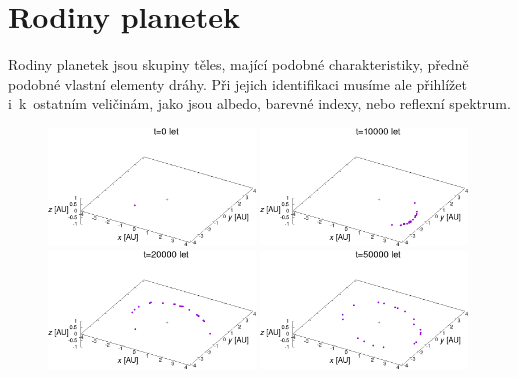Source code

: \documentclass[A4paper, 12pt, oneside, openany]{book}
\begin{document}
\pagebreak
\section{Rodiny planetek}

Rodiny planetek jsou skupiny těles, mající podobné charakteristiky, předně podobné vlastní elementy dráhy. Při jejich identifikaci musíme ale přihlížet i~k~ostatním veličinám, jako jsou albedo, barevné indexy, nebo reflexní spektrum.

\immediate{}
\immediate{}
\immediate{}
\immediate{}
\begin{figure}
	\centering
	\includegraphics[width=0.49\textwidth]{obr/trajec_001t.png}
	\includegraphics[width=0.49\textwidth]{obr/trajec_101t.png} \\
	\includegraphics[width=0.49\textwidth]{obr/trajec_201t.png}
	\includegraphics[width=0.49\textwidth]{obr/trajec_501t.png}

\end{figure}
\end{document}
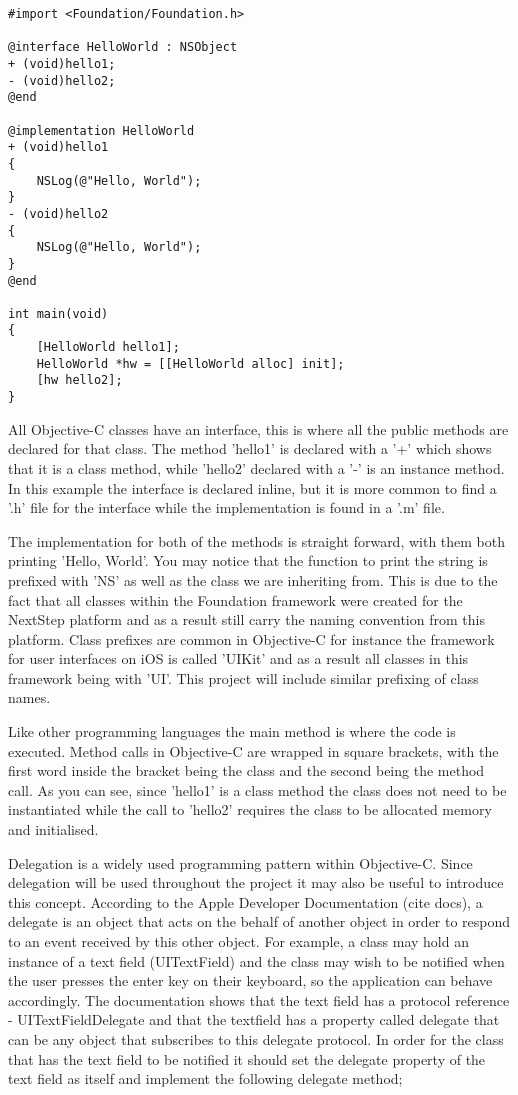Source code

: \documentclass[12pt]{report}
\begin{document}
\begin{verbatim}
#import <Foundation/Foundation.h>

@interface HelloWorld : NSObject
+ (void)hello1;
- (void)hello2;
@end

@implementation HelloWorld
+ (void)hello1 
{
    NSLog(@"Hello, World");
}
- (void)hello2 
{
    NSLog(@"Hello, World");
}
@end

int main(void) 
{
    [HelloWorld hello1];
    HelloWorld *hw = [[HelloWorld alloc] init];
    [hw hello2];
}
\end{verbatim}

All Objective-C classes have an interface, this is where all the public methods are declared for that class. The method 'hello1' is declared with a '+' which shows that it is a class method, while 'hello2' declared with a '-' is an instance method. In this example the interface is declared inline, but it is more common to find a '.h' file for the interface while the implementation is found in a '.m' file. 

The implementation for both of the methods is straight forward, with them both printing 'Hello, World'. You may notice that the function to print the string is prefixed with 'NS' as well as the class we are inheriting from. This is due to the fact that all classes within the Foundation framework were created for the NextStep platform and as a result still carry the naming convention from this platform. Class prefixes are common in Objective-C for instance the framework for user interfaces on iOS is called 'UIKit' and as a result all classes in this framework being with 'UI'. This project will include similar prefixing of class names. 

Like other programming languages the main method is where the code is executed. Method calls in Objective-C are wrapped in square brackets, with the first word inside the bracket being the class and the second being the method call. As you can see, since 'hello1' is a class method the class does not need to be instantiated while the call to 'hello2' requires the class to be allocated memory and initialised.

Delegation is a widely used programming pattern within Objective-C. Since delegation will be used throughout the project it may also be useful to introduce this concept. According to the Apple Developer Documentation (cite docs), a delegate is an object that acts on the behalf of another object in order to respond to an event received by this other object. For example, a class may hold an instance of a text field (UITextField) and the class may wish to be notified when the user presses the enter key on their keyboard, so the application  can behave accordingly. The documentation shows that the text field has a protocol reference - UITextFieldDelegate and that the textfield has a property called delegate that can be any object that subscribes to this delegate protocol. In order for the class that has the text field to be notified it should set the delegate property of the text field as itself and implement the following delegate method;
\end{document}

---

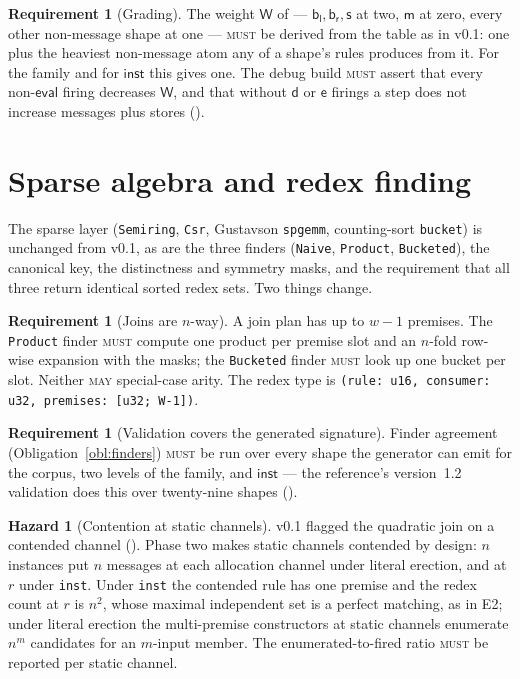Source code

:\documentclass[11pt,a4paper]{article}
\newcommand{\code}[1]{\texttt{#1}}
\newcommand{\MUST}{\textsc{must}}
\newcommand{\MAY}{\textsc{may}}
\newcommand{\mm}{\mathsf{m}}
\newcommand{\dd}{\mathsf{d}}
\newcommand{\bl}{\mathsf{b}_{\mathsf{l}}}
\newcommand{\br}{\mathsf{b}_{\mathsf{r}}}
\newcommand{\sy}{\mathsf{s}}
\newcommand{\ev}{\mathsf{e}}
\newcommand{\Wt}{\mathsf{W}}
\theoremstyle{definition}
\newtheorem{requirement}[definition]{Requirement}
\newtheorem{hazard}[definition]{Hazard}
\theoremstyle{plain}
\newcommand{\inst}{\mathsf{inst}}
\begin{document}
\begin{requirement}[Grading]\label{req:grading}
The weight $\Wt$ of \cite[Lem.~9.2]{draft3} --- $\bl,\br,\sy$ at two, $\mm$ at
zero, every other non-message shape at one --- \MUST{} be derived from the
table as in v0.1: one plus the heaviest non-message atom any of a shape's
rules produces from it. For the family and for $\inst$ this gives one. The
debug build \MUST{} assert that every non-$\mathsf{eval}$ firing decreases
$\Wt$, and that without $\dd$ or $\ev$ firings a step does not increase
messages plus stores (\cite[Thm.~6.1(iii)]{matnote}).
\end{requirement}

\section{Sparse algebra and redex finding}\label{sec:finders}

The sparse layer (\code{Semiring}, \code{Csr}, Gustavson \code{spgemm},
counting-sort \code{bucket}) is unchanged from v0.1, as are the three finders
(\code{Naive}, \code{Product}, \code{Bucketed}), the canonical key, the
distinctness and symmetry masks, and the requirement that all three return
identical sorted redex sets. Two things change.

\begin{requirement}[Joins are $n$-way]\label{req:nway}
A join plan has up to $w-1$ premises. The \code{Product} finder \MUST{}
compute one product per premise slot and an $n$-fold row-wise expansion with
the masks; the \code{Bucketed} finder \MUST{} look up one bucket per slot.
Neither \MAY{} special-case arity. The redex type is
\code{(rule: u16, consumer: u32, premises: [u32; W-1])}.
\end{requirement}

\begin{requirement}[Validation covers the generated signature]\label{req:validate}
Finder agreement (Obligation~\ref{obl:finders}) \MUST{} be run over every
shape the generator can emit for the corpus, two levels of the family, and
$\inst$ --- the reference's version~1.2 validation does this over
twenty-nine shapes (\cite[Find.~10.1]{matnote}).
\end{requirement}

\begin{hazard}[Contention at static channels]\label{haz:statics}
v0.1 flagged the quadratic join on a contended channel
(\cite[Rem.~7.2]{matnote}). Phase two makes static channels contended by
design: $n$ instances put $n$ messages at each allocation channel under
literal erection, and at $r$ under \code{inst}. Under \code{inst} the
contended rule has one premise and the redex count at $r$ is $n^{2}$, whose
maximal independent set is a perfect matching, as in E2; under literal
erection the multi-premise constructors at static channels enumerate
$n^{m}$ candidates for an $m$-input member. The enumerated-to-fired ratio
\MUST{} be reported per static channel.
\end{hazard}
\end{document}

--

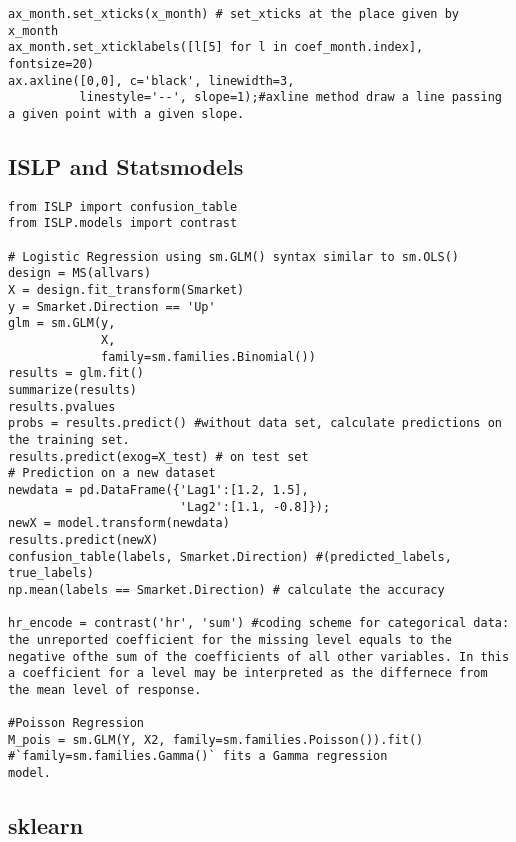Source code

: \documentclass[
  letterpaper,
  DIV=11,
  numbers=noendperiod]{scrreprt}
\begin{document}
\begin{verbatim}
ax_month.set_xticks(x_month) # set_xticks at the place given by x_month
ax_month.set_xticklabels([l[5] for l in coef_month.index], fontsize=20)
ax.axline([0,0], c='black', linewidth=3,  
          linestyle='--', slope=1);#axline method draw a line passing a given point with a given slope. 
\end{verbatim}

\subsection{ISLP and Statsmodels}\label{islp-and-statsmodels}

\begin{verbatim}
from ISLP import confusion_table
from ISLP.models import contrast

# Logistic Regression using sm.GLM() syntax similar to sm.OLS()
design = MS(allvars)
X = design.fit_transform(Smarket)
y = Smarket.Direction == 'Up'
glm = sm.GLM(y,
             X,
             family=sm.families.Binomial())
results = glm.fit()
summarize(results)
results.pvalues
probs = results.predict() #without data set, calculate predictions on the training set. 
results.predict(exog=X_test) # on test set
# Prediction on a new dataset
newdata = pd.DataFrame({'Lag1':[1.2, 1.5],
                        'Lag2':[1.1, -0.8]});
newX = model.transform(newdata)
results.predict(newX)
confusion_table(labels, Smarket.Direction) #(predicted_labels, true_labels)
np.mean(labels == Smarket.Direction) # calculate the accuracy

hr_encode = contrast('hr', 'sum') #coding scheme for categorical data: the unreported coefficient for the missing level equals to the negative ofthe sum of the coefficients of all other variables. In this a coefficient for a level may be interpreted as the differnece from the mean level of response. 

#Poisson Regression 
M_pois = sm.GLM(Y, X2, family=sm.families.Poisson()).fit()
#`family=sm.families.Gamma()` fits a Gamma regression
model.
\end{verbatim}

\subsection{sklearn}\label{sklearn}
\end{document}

**How to complete this task:** Search the material above for the string "while", and copy every line in which it turns up.

**Answer section:**
All Objective-C classes have an interface, this is where all the public methods are declared for that class. The method 'hello1' is declared with a '+' which shows that it is a class method, while 'hello2' declared with a '-' is an instance method. In this example the interface is declared inline, but it is more common to find a '.h' file for the interface while the implementation is found in a '.m' file. 
Like other programming languages the main method is where the code is executed. Method calls in Objective-C are wrapped in square brackets, with the first word inside the bracket being the class and the second being the method call. As you can see, since 'hello1' is a class method the class does not need to be instantiated while the call to 'hello2' requires the class to be allocated memory and initialised.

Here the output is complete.